O deputado Sinésio Campos (PT) anunciou que foi acatada, na Câmara dos Deputados, a proposta, encaminhada aos deputados federais Bosco Saraiva (Solidariedade) e Marcelo Ramos (PR), relator do Projeto de Lei (PL) sobre regularização Fundiária (PL 2633/2020), propondo a inclusão de emenda ao referido PL autorizando a Superintendência da Zona Franca de Manaus (Suframa) a regularizar lotes, com até 4 módulos fiscais, de produtores rurais do Município de Rio Preto da Eva, Purequequara, e Ramal do Brasileirinho, do Ipiranga e ZF4, que ocupam terras do Distrito Agropecuário da Suframa (DAS), e que estão em processo de regularização fundiária.

O deputado Sinésio Campos, autor da proposta, relatou que os deputados federais informaram a inclusão da proposição de emenda ao Projeto de Lei autorizando a regularização dos lotes em áreas da Suframa. “Agora temos a garantia de continuidade do processo de regularização dos lotes terá continuidade. O objetivo da proposta de Emenda ao PL 2633/2020 é de que o artigo 40-A da Lei número 11.952, de 25 de junho de 2009, passe a vigorar acrescido do inciso 4º, autorizando a Suframa a regularizar os imóveis com até 4 módulos fiscais (1 módulo fiscal em Manaus são 10 hectares. Em Rio Preto da Eva 80)”, afirmou.

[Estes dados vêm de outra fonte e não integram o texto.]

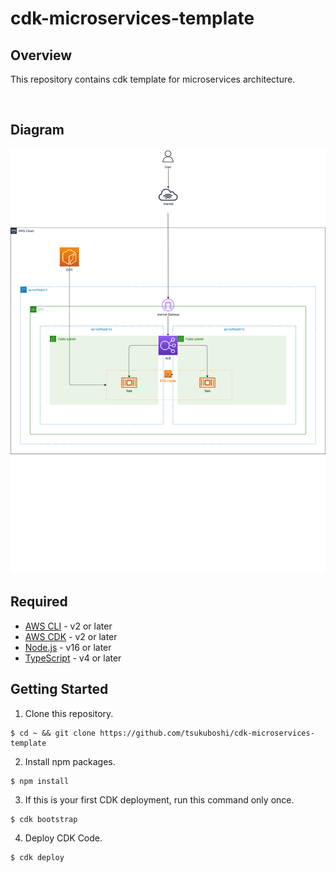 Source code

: # cdk-microservices-template

## Overview

This repository contains cdk template for microservices architecture.

&emsp;

## Diagram

![Diagram](./images/diagram.drawio.png)

## Required

- [AWS CLI](https://aws.amazon.com/cli) - v2 or later
- [AWS CDK](https://aws.amazon.com/jp/cdk) - v2 or later
- [Node.js](https://nodejs.org/ja) - v16 or later
- [TypeScript](https://www.typescriptlang.org/) - v4 or later

## Getting Started

1. Clone this repository.

```shell
$ cd ~ && git clone https://github.com/tsukuboshi/cdk-microservices-template
```

2. Install npm packages.

```
$ npm install
```

3. If this is your first CDK deployment, run this command only once.

```
$ cdk bootstrap
```

4. Deploy CDK Code.


```
$ cdk deploy
```
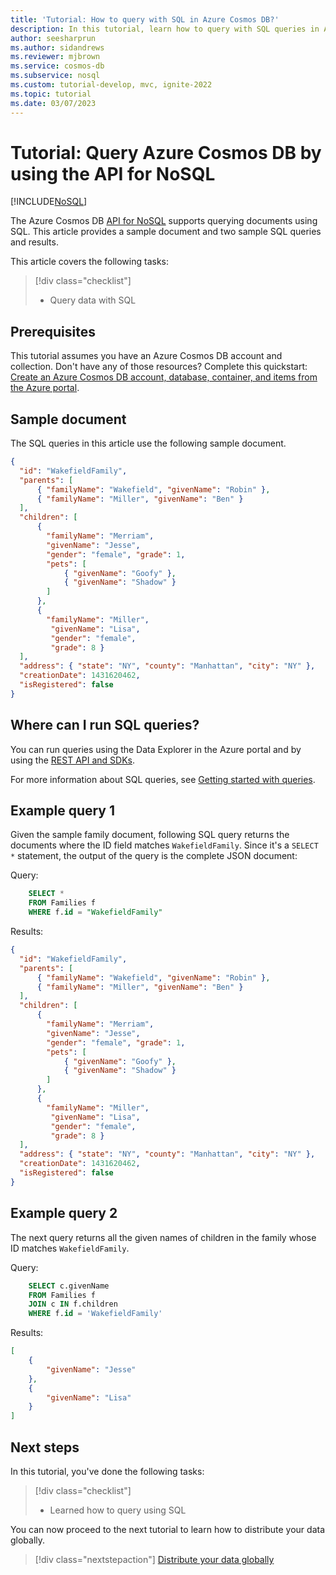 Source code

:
 ```yaml
---
title: 'Tutorial: How to query with SQL in Azure Cosmos DB?'
description: In this tutorial, learn how to query with SQL queries in Azure Cosmos DB using the query playground.
author: seesharprun
ms.author: sidandrews
ms.reviewer: mjbrown
ms.service: cosmos-db
ms.subservice: nosql
ms.custom: tutorial-develop, mvc, ignite-2022
ms.topic: tutorial
ms.date: 03/07/2023
---
```


# Tutorial: Query Azure Cosmos DB by using the API for NoSQL
[!INCLUDE[NoSQL](../includes/appliesto-nosql.md)]

The Azure Cosmos DB [API for NoSQL](../introduction.md) supports querying documents using SQL. This article provides a sample document and two sample SQL queries and results.

This article covers the following tasks:

> [!div class="checklist"]
> - Query data with SQL

## Prerequisites

This tutorial assumes you have an Azure Cosmos DB account and collection. Don't have any of those resources? Complete this quickstart: [Create an Azure Cosmos DB account, database, container, and items from the Azure portal](quickstart-portal.md).

## Sample document

The SQL queries in this article use the following sample document.

```json
{
  "id": "WakefieldFamily",
  "parents": [
      { "familyName": "Wakefield", "givenName": "Robin" },
      { "familyName": "Miller", "givenName": "Ben" }
  ],
  "children": [
      {
        "familyName": "Merriam", 
        "givenName": "Jesse", 
        "gender": "female", "grade": 1,
        "pets": [
            { "givenName": "Goofy" },
            { "givenName": "Shadow" }
        ]
      },
      { 
        "familyName": "Miller", 
         "givenName": "Lisa", 
         "gender": "female", 
         "grade": 8 }
  ],
  "address": { "state": "NY", "county": "Manhattan", "city": "NY" },
  "creationDate": 1431620462,
  "isRegistered": false
}
```

## Where can I run SQL queries?

You can run queries using the Data Explorer in the Azure portal and by using the [REST API and SDKs](sdk-dotnet-v2.md).

For more information about SQL queries, see [Getting started with queries](query/getting-started.md).

## Example query 1

Given the sample family document, following SQL query returns the documents where the ID field matches `WakefieldFamily`. Since it's a `SELECT *` statement, the output of the query is the complete JSON document:

Query:

```sql
    SELECT * 
    FROM Families f 
    WHERE f.id = "WakefieldFamily"
```

Results:

```json
{
  "id": "WakefieldFamily",
  "parents": [
      { "familyName": "Wakefield", "givenName": "Robin" },
      { "familyName": "Miller", "givenName": "Ben" }
  ],
  "children": [
      {
        "familyName": "Merriam", 
        "givenName": "Jesse", 
        "gender": "female", "grade": 1,
        "pets": [
            { "givenName": "Goofy" },
            { "givenName": "Shadow" }
        ]
      },
      { 
        "familyName": "Miller", 
         "givenName": "Lisa", 
         "gender": "female", 
         "grade": 8 }
  ],
  "address": { "state": "NY", "county": "Manhattan", "city": "NY" },
  "creationDate": 1431620462,
  "isRegistered": false
}
```

## Example query 2

The next query returns all the given names of children in the family whose ID matches `WakefieldFamily`.

Query:

```sql
    SELECT c.givenName 
    FROM Families f 
    JOIN c IN f.children 
    WHERE f.id = 'WakefieldFamily'
```

Results:

```json
[
    {
        "givenName": "Jesse"
    },
    {
        "givenName": "Lisa"
    }
]
```

## Next steps

In this tutorial, you've done the following tasks:

> [!div class="checklist"]
> - Learned how to query using SQL

You can now proceed to the next tutorial to learn how to distribute your data globally.

> [!div class="nextstepaction"]
> [Distribute your data globally](tutorial-global-distribution.md)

A proposta de regularização determina critérios como a comprovação do exercício de ocupação, benfeitorias e exploração direta de atividades produtivas (agricultura), anterior a 31 de dezembro de 2014 e cumprimento de dispositivos da Lei. “A regularização fundiária ocorrerá dentro de critérios estabelecidos e aprovados pelo Conselho de Administração da Suframa (CAS), beneficiando 2.995 famílias em Rio Preto da Eva e mil em Manaus que abrangem 28 comunidades de localidades como Ramal do Puraquequara, Brasileirinho e ZF4. Isso representa mais de 20 mil pessoas”, disse Sinésio.

O parlamentar ressaltou que o Distrito Industrial II e o Agropecuário da Suframa foram criados com o objetivo de formar no interior da Amazônia um centro industrial, comercial e agropecuário dotado de condições econômicas que permitiriam o desenvolvimento, em face aos fatores locais e da grande distância em que se encontram os centros consumidores de seus produtos. Contudo, boa parte das empresas abandonou o projeto. Diante disso, produtores rurais passaram a ocupar essas áreas e até hoje enfrentam as incertezas de permanência por falta de titulação. “Isso inibe o pleno investimento na terra e o aceso a estrutura de serviços urbanos como energia elétrica, asfaltamento e, principalmente linhas de créditos. A regularização vai propiciar justiça social e segurança jurídica aos ocupantes, beneficiando milhares de famílias. Mas para isso precisávamos da inclusão de emenda ao referido PL autorizando a Suframa a proceder a titulação dos lotes”, conta.

O deputado relatou ainda que em fevereiro de deste ano, na busca por resolução ao problema, a Aleam constitui a Comissão Especial para articular, debater com segmentos interessados, estudar, levantar informações e dados, e adotar providências objetivando a regularização fundiária de lotes envolvendo áreas do distrito Agropecuário da Suframa. Durante os trabalhos a Comissão comprovou que as famílias que ocupam as áreas com diversas atividades produtivas como agricultura, piscicultura e outras enfrentam dificuldades pela falta de titulação dos lotes. Entre elas a impossibilidade de acesso ao Programa Luz para Todos (energia) e linhas de financiamento de créditos. “Cumprimos nossa missão, contribuindo com o processo de regularização fundiária nas áreas da Suframa para beneficiar as famílias de produtores que trabalham no Distrito Agropecuário e que há mais de trinta anos carecem de regularização para a melhoria e desenvolvimento das atividades, gerando ocupação e renda, além de atenção da Agencia de Fomento do Estado do Amazonas (Afeam) e Secretaria de Produção Rural do Amazonas (Sepror)”, finalizou o deputado.